Items from a data source:
====
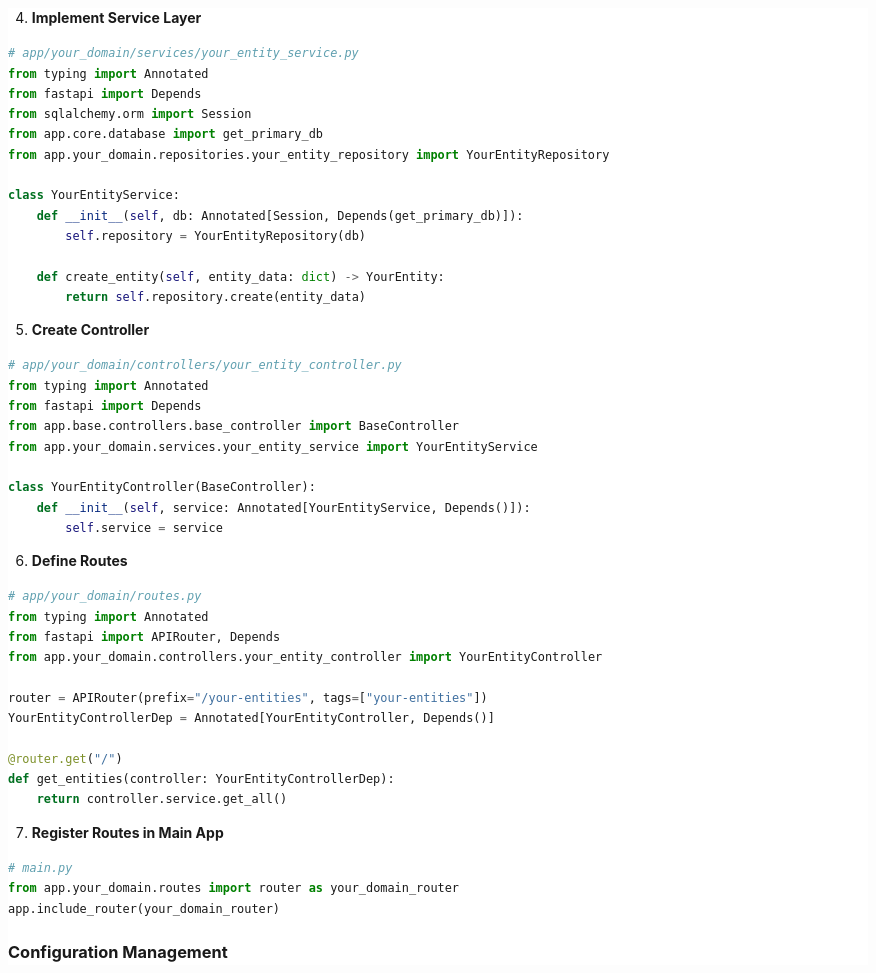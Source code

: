 4. **Implement Service Layer**
```python
# app/your_domain/services/your_entity_service.py
from typing import Annotated
from fastapi import Depends
from sqlalchemy.orm import Session
from app.core.database import get_primary_db
from app.your_domain.repositories.your_entity_repository import YourEntityRepository

class YourEntityService:
    def __init__(self, db: Annotated[Session, Depends(get_primary_db)]):
        self.repository = YourEntityRepository(db)
    
    def create_entity(self, entity_data: dict) -> YourEntity:
        return self.repository.create(entity_data)
```

5. **Create Controller**
```python
# app/your_domain/controllers/your_entity_controller.py
from typing import Annotated
from fastapi import Depends
from app.base.controllers.base_controller import BaseController
from app.your_domain.services.your_entity_service import YourEntityService

class YourEntityController(BaseController):
    def __init__(self, service: Annotated[YourEntityService, Depends()]):
        self.service = service
```

6. **Define Routes**
```python
# app/your_domain/routes.py
from typing import Annotated
from fastapi import APIRouter, Depends
from app.your_domain.controllers.your_entity_controller import YourEntityController

router = APIRouter(prefix="/your-entities", tags=["your-entities"])
YourEntityControllerDep = Annotated[YourEntityController, Depends()]

@router.get("/")
def get_entities(controller: YourEntityControllerDep):
    return controller.service.get_all()
```

7. **Register Routes in Main App**
```python
# main.py
from app.your_domain.routes import router as your_domain_router
app.include_router(your_domain_router)
```

### Configuration Management
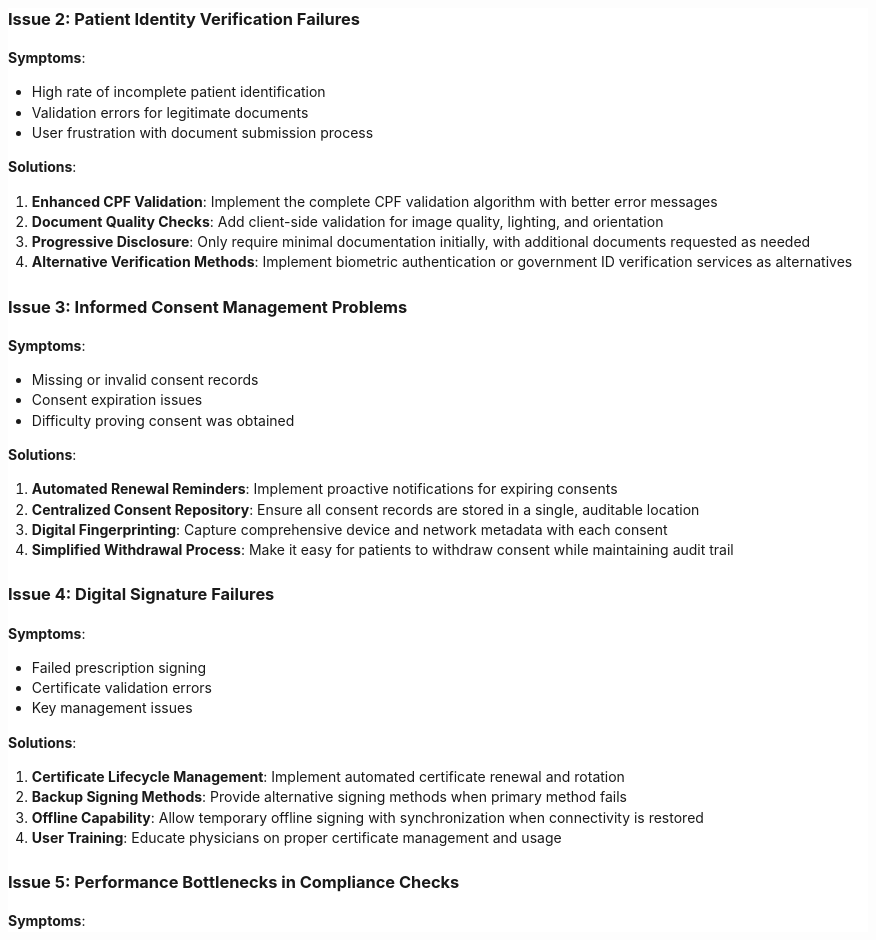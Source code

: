 ### Issue 2: Patient Identity Verification Failures

**Symptoms**:

- High rate of incomplete patient identification
- Validation errors for legitimate documents
- User frustration with document submission process

**Solutions**:

1. **Enhanced CPF Validation**: Implement the complete CPF validation algorithm with better error messages
2. **Document Quality Checks**: Add client-side validation for image quality, lighting, and orientation
3. **Progressive Disclosure**: Only require minimal documentation initially, with additional documents requested as needed
4. **Alternative Verification Methods**: Implement biometric authentication or government ID verification services as alternatives

### Issue 3: Informed Consent Management Problems

**Symptoms**:

- Missing or invalid consent records
- Consent expiration issues
- Difficulty proving consent was obtained

**Solutions**:

1. **Automated Renewal Reminders**: Implement proactive notifications for expiring consents
2. **Centralized Consent Repository**: Ensure all consent records are stored in a single, auditable location
3. **Digital Fingerprinting**: Capture comprehensive device and network metadata with each consent
4. **Simplified Withdrawal Process**: Make it easy for patients to withdraw consent while maintaining audit trail

### Issue 4: Digital Signature Failures

**Symptoms**:

- Failed prescription signing
- Certificate validation errors
- Key management issues

**Solutions**:

1. **Certificate Lifecycle Management**: Implement automated certificate renewal and rotation
2. **Backup Signing Methods**: Provide alternative signing methods when primary method fails
3. **Offline Capability**: Allow temporary offline signing with synchronization when connectivity is restored
4. **User Training**: Educate physicians on proper certificate management and usage

### Issue 5: Performance Bottlenecks in Compliance Checks

**Symptoms**:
====
§ WHAT IS REQUIRED: Could you repeat every entry above exactly, with each picture omitted?

§ RESPONSE AREA:
Source code

: 4. **Implement Service Layer**
```python
# app/your_domain/services/your_entity_service.py
from typing import Annotated
from fastapi import Depends
from sqlalchemy.orm import Session
from app.core.database import get_primary_db
from app.your_domain.repositories.your_entity_repository import YourEntityRepository

class YourEntityService:
    def __init__(self, db: Annotated[Session, Depends(get_primary_db)]):
        self.repository = YourEntityRepository(db)
    
    def create_entity(self, entity_data: dict) -> YourEntity:
        return self.repository.create(entity_data)
```

5. **Create Controller**
```python
# app/your_domain/controllers/your_entity_controller.py
from typing import Annotated
from fastapi import Depends
from app.base.controllers.base_controller import BaseController
from app.your_domain.services.your_entity_service import YourEntityService

class YourEntityController(BaseController):
    def __init__(self, service: Annotated[YourEntityService, Depends()]):
        self.service = service
```

6. **Define Routes**
```python
# app/your_domain/routes.py
from typing import Annotated
from fastapi import APIRouter, Depends
from app.your_domain.controllers.your_entity_controller import YourEntityController

router = APIRouter(prefix="/your-entities", tags=["your-entities"])
YourEntityControllerDep = Annotated[YourEntityController, Depends()]

@router.get("/")
def get_entities(controller: YourEntityControllerDep):
    return controller.service.get_all()
```

7. **Register Routes in Main App**
```python
# main.py
from app.your_domain.routes import router as your_domain_router
app.include_router(your_domain_router)
```

### Configuration Management
Source code

: ### Issue 2: Patient Identity Verification Failures

**Symptoms**:

- High rate of incomplete patient identification
- Validation errors for legitimate documents
- User frustration with document submission process

**Solutions**:

1. **Enhanced CPF Validation**: Implement the complete CPF validation algorithm with better error messages
2. **Document Quality Checks**: Add client-side validation for image quality, lighting, and orientation
3. **Progressive Disclosure**: Only require minimal documentation initially, with additional documents requested as needed
4. **Alternative Verification Methods**: Implement biometric authentication or government ID verification services as alternatives

### Issue 3: Informed Consent Management Problems

**Symptoms**:

- Missing or invalid consent records
- Consent expiration issues
- Difficulty proving consent was obtained

**Solutions**:

1. **Automated Renewal Reminders**: Implement proactive notifications for expiring consents
2. **Centralized Consent Repository**: Ensure all consent records are stored in a single, auditable location
3. **Digital Fingerprinting**: Capture comprehensive device and network metadata with each consent
4. **Simplified Withdrawal Process**: Make it easy for patients to withdraw consent while maintaining audit trail

### Issue 4: Digital Signature Failures

**Symptoms**:

- Failed prescription signing
- Certificate validation errors
- Key management issues

**Solutions**:

1. **Certificate Lifecycle Management**: Implement automated certificate renewal and rotation
2. **Backup Signing Methods**: Provide alternative signing methods when primary method fails
3. **Offline Capability**: Allow temporary offline signing with synchronization when connectivity is restored
4. **User Training**: Educate physicians on proper certificate management and usage

### Issue 5: Performance Bottlenecks in Compliance Checks

**Symptoms**:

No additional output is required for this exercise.